Totten had a 31-57 record in his eight years leading MVSU and never thought he would return to coaching after stepping down from his post in 2009.
“When I first stepped down from coaching, I was done with coaching,” he said. “I had been doing it for over 20 years, and I had been at Valley for over 20 years. When you are in one place for so long, you kind of get burned out.
“A year went by and it was fine. Two years went by and it was fine. Then that third year came around, and I went out there and saw those guys running off the field. A lot of the players would come up to me and say, ‘Hey coach how are you doing? When are you going to start coaching again?’ Then I started thinking that I still had some coaching in me.”
And ASU just so happened to have an opening at quarterbacks coach.
“So far it has been going well,” Totten said. “I like the enthusiasm here. I like the tempo. I like the coaching staff. They really get after it, and that’s what you need. I think this is a good situation for me.”
How long he will stay at ASU, however, was a question he couldn’t answer on Monday.
“Right now I want to get back into the flow of the game,” he said. “I kind of lost the love for the game for a minute, but now I have regained the love.

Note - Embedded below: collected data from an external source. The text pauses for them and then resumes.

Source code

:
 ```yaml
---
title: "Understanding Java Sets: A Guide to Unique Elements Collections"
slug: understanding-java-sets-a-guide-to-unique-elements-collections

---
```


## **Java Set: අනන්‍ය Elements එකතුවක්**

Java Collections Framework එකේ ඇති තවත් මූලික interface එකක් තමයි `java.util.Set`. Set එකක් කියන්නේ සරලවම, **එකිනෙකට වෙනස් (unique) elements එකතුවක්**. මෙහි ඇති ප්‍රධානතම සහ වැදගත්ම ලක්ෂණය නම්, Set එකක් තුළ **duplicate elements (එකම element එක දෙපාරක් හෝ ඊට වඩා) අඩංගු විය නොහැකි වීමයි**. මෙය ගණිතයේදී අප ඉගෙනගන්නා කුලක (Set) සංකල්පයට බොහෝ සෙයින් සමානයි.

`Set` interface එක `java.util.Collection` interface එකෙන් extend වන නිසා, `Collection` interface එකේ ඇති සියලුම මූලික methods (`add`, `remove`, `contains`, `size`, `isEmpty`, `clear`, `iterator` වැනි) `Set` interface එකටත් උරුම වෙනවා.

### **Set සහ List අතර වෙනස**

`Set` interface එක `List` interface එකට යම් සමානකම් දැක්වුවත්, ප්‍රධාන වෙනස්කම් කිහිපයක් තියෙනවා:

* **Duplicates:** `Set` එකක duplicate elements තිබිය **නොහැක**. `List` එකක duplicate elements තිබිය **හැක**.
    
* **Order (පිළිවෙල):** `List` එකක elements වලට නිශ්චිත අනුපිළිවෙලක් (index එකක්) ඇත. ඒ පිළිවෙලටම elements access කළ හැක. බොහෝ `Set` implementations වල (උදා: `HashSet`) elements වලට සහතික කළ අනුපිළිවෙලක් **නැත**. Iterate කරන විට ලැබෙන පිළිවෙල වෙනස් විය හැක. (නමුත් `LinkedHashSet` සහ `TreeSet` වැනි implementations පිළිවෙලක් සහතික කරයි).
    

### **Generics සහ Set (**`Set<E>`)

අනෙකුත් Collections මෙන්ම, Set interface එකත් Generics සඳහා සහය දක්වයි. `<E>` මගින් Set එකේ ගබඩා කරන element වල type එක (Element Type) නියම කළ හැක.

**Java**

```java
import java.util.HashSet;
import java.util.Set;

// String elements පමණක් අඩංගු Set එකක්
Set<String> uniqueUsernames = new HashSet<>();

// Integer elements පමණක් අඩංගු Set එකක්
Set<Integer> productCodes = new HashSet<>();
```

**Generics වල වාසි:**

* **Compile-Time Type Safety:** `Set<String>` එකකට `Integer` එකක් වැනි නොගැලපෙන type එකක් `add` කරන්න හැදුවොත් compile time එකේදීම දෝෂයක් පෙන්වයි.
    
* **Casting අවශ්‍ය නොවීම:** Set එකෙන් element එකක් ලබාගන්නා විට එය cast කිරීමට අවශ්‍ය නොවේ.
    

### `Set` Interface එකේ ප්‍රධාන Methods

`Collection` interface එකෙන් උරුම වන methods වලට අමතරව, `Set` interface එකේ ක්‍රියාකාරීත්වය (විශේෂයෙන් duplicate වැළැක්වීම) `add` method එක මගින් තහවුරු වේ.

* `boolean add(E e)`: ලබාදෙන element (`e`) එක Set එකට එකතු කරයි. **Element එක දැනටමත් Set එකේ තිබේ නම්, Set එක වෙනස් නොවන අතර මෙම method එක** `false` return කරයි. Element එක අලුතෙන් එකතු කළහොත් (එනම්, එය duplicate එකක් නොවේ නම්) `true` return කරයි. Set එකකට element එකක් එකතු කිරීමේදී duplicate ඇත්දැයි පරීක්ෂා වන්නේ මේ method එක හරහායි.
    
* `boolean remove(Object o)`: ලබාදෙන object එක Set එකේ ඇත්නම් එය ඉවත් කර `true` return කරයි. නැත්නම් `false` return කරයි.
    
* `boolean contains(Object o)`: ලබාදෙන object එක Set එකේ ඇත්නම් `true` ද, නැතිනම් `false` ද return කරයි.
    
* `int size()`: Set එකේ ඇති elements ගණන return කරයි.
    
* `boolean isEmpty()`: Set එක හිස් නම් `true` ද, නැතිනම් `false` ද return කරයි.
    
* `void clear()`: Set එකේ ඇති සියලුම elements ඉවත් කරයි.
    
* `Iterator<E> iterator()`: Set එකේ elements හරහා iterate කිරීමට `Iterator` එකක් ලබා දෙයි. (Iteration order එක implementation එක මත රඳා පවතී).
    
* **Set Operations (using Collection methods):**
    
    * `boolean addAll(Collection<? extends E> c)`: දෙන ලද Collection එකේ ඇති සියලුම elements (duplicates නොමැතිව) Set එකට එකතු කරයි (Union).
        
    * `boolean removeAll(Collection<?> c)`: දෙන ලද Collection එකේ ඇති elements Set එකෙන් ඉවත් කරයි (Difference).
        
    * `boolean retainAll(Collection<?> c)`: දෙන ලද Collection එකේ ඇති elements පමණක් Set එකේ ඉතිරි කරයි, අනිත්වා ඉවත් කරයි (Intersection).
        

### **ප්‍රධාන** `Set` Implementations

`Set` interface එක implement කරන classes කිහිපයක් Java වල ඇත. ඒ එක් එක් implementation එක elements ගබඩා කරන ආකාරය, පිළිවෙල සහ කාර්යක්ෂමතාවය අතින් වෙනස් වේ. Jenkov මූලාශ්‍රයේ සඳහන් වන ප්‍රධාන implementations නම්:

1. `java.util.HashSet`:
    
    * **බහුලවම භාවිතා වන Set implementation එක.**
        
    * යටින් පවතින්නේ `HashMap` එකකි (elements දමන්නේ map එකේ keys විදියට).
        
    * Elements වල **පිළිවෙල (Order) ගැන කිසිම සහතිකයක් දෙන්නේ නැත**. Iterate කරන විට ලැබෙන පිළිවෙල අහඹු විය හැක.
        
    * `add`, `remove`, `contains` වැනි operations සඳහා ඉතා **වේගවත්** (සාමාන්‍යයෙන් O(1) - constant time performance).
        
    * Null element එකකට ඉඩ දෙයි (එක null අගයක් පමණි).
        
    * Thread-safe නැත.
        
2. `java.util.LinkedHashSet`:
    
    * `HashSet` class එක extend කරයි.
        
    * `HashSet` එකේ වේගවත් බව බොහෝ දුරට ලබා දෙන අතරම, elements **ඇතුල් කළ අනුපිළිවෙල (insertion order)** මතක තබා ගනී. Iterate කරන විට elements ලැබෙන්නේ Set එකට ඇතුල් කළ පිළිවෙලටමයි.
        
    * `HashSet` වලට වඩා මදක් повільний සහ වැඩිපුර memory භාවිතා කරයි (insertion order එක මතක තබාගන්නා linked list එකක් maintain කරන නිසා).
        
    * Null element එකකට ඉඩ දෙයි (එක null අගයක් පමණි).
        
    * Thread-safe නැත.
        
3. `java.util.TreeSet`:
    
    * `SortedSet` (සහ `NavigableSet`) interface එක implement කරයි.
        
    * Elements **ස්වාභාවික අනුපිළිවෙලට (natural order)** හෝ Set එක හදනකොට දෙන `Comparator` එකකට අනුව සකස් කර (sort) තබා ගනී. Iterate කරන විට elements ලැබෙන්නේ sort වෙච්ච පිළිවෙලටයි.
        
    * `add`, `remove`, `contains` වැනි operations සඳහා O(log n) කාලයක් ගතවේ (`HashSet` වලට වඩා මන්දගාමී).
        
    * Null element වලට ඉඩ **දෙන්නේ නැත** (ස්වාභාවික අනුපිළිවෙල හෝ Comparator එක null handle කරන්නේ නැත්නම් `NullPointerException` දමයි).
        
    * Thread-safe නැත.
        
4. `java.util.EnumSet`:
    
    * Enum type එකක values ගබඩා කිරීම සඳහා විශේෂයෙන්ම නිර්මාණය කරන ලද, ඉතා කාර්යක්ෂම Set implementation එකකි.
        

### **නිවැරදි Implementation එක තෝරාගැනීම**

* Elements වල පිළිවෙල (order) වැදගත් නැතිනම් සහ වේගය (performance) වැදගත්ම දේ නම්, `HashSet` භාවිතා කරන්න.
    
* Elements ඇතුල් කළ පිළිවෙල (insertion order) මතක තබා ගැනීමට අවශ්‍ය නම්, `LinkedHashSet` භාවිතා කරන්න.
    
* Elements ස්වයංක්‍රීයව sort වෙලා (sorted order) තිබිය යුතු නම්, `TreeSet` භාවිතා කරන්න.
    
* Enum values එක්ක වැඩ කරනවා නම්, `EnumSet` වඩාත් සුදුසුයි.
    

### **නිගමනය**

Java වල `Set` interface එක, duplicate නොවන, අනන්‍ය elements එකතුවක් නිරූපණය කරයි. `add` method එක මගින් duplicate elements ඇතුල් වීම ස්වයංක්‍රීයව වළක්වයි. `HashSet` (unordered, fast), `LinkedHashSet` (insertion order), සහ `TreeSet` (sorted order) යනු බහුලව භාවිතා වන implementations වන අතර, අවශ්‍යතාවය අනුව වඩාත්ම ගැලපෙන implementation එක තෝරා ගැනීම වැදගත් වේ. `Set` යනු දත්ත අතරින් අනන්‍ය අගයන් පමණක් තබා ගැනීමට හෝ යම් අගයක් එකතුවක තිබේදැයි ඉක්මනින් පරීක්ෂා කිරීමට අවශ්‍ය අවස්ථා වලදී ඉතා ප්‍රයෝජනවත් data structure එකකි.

We will see where it goes after this, but right now I am enjoying myself here.”
Rams open practice
Conditioning was the theme Monday for the Albany State football team, which ran its first practice of the season in the late morning.
The Rams started the day with a 6 a.m. workout at the sand dunes near campus then moved to the football field, where they practiced from 9-11 a.m. and then concluded Day 1 with about 20 minutes of extra conditioning.
“By far, Day 1 is the hardest practice of the year,” senior safety and preseason All-Conference selection Dexter Moody admitted.
The team practiced without shoulder pads and ran through a typical practice routine without contact in temperatures that reached the upper 90s.
“It’s very tough,” White said about Monday’s practice. “It’s a time for us to push them as much as we can right now and give them their legs back a little later. Right now it’s time to work.”
Camilla native and returning starting receiver Jessie Atkins said Monday’s practice took mental toughness to battle through.
“If you can put it in your mind that you can do it, you will do it,” Atkins said. “If you have a strong mind, everything else comes with that. If you doubt yourself, you can’t do it. If you have a positive attitude, you will accomplish everything you need to accomplish.”